Miller, the church's Minister of Music and composer of the widely sung hymn "I Choose Love," sat for a nationally published interview Wednesday at the Presbyterian Association of Musicians' Worship & Music Conference in Montreat, North Carolina. The Presbyterian News Service profile shines a national light on someone Summit congregants have known for years.
In 2015, just weeks after nine people were murdered during Bible study at Mother Emanuel AME Church in Charleston, collaborator Lindy Thompson sent Miller lyrics she'd written in response. "I saw the words and, as I often do with Lindy, the music just seemed to happen," Miller told the conference. He taught the song to his senior high choir that same week — it's since made its way into hymnals across multiple Protestant denominations.
Miller holds down three roles: Professor of Church Music, Director of Chapel and Composer in Residence at Drew University in Madison, and Minister of Music at Christ Church in Summit. He led worship production for the church's livestreamed service on June 28.
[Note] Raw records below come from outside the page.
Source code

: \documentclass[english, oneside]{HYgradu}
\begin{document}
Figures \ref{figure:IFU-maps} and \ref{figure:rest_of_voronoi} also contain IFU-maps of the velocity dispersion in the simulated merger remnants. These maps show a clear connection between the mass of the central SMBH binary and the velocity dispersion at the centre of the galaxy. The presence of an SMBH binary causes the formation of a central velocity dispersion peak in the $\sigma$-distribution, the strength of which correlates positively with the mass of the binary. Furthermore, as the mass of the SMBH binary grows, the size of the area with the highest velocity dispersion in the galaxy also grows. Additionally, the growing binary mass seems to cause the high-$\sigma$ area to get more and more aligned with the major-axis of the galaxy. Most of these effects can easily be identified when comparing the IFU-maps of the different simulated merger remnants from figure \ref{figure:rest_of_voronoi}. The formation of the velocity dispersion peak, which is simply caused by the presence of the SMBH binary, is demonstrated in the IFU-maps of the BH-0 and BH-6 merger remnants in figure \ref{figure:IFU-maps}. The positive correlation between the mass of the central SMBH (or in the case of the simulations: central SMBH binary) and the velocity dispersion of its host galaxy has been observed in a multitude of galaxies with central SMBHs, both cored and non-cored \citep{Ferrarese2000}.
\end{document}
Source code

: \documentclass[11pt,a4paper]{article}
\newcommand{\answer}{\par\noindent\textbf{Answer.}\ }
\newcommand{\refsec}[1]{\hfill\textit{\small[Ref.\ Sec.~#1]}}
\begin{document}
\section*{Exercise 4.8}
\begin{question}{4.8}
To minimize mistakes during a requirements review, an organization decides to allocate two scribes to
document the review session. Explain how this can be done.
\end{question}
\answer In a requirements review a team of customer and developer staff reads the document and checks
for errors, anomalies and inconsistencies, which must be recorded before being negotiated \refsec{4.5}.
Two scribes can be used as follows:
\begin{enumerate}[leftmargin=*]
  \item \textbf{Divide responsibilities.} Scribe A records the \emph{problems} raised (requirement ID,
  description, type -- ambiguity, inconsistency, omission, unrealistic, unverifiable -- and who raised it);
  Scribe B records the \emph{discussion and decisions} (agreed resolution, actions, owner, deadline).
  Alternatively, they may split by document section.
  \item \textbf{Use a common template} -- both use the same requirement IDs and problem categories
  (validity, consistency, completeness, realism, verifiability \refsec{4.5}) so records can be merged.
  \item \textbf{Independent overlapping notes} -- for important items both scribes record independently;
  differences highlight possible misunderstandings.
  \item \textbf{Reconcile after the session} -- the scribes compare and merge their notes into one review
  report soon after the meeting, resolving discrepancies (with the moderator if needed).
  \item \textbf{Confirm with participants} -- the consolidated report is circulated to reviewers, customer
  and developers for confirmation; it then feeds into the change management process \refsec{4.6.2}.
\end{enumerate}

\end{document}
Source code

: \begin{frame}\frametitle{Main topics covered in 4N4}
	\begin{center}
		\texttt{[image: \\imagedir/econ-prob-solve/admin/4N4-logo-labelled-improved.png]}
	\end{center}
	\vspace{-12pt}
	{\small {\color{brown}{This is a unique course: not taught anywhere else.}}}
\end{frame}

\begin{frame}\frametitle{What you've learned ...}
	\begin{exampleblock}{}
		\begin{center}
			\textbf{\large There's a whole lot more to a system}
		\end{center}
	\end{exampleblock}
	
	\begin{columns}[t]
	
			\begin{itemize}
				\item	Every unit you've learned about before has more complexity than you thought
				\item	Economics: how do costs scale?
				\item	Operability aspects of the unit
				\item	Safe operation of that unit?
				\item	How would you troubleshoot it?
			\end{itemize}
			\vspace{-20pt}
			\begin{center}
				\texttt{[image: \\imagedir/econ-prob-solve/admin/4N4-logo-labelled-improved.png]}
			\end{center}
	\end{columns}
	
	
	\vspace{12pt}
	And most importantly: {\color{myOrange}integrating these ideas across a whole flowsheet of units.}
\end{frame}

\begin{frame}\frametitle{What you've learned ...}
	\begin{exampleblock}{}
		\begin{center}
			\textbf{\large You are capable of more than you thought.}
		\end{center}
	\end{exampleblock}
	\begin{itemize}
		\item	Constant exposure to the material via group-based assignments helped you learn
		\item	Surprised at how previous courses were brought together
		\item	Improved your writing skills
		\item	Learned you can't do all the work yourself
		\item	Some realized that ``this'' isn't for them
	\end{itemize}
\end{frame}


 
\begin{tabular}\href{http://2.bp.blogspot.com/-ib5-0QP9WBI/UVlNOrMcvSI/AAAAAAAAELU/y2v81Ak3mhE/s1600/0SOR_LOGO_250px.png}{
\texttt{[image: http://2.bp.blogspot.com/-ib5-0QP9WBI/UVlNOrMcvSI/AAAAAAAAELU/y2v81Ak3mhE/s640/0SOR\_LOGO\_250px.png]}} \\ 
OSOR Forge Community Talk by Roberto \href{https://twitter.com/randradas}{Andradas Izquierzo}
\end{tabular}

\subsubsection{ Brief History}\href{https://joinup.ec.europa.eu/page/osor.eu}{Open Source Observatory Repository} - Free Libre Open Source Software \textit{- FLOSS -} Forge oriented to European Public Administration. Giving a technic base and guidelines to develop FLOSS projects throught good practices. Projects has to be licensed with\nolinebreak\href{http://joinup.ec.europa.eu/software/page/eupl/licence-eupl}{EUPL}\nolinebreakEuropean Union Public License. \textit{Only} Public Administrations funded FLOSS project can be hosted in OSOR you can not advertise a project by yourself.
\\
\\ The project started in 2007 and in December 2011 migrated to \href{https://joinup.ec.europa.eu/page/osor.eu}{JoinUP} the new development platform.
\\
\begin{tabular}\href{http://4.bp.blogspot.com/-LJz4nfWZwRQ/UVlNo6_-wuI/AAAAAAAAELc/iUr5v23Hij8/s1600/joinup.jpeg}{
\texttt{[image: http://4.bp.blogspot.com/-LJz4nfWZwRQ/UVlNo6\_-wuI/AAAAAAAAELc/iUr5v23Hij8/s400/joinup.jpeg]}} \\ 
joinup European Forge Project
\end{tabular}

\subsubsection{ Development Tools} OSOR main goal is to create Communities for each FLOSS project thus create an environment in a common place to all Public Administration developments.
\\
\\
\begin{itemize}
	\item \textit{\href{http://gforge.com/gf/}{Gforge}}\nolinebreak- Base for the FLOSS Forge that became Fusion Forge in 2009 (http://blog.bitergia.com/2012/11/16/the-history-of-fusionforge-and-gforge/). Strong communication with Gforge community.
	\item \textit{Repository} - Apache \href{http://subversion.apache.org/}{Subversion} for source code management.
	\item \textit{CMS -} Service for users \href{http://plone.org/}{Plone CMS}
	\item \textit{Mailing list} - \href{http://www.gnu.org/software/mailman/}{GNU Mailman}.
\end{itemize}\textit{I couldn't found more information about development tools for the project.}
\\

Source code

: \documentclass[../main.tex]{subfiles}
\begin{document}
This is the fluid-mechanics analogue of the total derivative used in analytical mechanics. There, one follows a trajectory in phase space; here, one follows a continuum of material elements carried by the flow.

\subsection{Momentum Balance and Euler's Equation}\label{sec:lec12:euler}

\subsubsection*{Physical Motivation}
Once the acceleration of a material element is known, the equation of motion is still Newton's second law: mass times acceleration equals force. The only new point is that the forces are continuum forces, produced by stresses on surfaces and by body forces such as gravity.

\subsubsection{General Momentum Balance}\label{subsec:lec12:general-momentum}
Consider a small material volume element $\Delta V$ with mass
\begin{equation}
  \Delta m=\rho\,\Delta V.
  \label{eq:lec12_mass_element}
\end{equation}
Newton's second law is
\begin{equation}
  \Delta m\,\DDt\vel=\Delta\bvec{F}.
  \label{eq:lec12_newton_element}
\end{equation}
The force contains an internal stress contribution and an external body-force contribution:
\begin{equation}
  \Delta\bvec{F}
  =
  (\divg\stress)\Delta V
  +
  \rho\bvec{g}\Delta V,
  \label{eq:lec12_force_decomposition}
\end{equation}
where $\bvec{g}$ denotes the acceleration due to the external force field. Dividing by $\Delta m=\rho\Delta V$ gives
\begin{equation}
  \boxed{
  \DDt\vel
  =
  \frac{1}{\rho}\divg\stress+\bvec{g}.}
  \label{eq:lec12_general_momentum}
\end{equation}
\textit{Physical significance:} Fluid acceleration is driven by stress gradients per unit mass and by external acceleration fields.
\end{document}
His resume outside Summit is stacked. He's led choirs in Sweden, South Africa, Austria, Russia and the Baltic states. His piece "Let Justice Roll" was performed at Carnegie Hall in 2019, and he sat on the United Methodist Church's Hymnal Revision Committee starting in 2017. Last May, Christian Theological Seminary gave him an honorary Doctor of Divinity, where he debuted a new commissioned hymn.
Miller and his husband have two grown children — and when their daughter had a baby boy, Miller named a hymn tune after his new grandson. The hymn, "Can Anything Anywhere Hinder God's Love," was co-written with David Bjorlin.
At the conference, Miller called music "an ambiguous power" that can either divide people or bring them together, and said he tries to write lyrics rooted in justice, inclusion, forgiveness and peace-building.
Summit residents can still catch his work the old-fashioned way — at Christ Church's regular Sunday morning services.